Spencer Tracy's path to becoming a film legend had an undignified start. Born in Milwaukee on April 5, 1900, Tracy was expelled from numerous elementary schools in his youth. A talent for debating discovered while attending Ripon College inspired Tracy to study acting at the American Academy of Dramatic Arts. A $10 a week role as a robot in a stage production of R.U.R. was Tracy's first professional gig.

Tracy's Broadway debut came in 1923's Fandango, and he became a stage star for his performance as an imprisoned killer in 1930's The Last Mile. It would take several years for that success to transfer from stage to screen. While acting in The Last Mile on Broadway, Tracy saw his screen tests rejected by MGM, Universal and Warner Bros. John Ford's insistence that Tracy be cast in his prison drama Up the River led to 20th Century Fox offering the actor a five-year contract.

Frequently cast as heavies and gangsters early in his career, Tracy appeared in several forgettable films in the early 1930s. A dispute between Jimmy Cagney and Warner Bros. provided Tracy's career an important break. After Cagney hesitated to star in 1933's 20,000 Years in Sing Sing, the studio selected Tracy instead. The movie was a success, as were the next two movies he headlined, The Face in the Sky and The Power and the Glory.

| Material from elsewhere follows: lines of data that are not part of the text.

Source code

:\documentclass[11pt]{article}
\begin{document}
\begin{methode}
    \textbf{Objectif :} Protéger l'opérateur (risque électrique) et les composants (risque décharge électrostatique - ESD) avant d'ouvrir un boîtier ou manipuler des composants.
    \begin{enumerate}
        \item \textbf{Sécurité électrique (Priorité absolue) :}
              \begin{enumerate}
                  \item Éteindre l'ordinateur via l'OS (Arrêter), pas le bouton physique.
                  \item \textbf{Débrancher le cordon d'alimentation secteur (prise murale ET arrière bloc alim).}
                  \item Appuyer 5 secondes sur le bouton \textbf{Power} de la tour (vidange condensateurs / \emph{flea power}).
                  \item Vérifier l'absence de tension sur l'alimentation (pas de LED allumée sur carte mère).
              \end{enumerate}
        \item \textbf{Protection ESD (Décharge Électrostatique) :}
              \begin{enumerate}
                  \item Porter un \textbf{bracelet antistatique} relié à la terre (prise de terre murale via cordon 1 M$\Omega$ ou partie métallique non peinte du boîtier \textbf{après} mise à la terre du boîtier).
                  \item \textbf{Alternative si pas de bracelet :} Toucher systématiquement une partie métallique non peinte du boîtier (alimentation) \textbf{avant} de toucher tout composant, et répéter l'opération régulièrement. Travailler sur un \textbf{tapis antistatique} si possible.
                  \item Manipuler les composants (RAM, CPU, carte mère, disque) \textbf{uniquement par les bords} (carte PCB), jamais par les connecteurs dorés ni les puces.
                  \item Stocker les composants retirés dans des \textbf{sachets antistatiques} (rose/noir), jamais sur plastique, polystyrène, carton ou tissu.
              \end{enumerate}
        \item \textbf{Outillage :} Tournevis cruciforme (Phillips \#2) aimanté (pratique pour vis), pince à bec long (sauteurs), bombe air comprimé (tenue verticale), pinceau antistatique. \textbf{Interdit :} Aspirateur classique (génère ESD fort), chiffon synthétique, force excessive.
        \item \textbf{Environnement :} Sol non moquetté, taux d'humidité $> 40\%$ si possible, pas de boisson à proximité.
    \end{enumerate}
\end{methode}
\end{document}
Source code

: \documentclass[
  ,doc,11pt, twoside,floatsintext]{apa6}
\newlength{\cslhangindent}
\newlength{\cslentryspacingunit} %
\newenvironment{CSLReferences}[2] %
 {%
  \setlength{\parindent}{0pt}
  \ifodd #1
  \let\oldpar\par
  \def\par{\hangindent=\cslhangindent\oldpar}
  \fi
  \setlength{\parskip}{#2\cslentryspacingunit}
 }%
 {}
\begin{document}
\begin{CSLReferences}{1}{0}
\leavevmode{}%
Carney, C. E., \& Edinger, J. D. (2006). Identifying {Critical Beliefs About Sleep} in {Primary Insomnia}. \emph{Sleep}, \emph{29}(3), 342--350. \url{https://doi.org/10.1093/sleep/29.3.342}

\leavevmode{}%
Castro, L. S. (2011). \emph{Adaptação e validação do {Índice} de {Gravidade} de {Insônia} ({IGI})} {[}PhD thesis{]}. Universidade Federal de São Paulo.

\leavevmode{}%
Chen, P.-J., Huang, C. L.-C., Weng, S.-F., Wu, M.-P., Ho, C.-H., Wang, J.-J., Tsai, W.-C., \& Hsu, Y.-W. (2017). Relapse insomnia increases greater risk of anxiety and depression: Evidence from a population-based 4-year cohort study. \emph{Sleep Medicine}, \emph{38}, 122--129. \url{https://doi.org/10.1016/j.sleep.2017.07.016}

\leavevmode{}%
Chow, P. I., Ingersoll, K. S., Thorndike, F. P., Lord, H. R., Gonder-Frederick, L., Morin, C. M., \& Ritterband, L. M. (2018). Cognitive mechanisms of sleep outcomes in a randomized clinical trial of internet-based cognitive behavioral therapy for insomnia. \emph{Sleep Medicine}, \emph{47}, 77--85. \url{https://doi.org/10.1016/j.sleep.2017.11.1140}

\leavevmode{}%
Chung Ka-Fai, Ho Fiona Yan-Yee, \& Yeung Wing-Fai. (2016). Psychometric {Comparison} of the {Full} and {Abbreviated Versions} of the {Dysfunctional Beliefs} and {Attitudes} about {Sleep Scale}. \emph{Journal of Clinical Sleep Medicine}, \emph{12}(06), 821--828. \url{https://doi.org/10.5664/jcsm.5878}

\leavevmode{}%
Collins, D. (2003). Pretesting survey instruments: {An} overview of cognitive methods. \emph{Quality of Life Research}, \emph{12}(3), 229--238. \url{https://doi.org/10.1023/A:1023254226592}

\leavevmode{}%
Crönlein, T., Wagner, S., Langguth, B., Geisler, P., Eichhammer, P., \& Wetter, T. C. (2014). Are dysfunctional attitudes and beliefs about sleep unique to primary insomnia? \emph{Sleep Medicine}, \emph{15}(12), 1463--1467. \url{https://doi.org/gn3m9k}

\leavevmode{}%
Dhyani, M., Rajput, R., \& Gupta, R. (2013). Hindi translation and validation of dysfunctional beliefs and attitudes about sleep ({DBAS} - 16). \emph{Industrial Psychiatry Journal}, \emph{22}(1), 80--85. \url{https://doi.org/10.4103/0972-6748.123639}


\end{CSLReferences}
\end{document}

Despite this, 20th Century Fox, which had extended his contract through 1937, still wasn't offering Tracy noteworthy projects. The studio fired Tracy after he refused to once again play a hood, this time in The Farmer Takes a Wife. Although skeptical of his sex appeal, MGM signed him.

Tracy's early films at MGM did little to advance his career, but his performance in San Francisco earned him the first of his nine Oscar nominations. He won his first Best Actor Oscar for 1937's Captain Courageous. 1938 was a banner year for Tracy. Around the time the enormously successful Test Pilot was released, Time magazine called Tracy "cinema's number one actor's actor." Tracy not only repeated as Best Actor for playing Father Edward Flanagan in Boys Town, released later that year, he became the first performer to win Oscar for playing a real person who was still living on the night of the ceremony. The success of 1941's Dr. Jekyll and Mr. Hyde made Tracy MGM's biggest star.

1942's Woman of the Year marked the first of Tracy's nine films with Katharine Hepburn. The two soon began a romance that endured for the remainder of Tracy's life. However, Tracy was married to actress Louise Treadwell and refused to get divorced because of his Catholic faith.   Tracy enjoyed two more successes with 1943's A Guy Named Joe and the following year's 30 Seconds Over Tokyo, then co-starred with Hepburn in the romantic comedy Without Love. When that movie was released in 1945, Tracy returned to Broadway and starred in The Rugged Path. Upon returning to Hollywood he appeared in a number of films, including 1950's Father of the Bride, in which he played the title character. He won a Golden Globe for his performance in 1953's The Actress but was denied an Oscar nomination. Two years later, he left MGM. 

Suffering from emphysema and diabetes, Tracy co-starred with Hepburn in 1967's Guess Who's Coming to Dinner, his first film in four years. On June 10, 1967, only weeks after finishing the movie, Tracy suffered a fatal heart attack. Hepburn, who had found him dead, declined to attend Tracy's funeral out of respect for his family. Tracy's final movie earned him his final Oscar nomination, but he lost to In the Heat of the Night's Rod Steiger.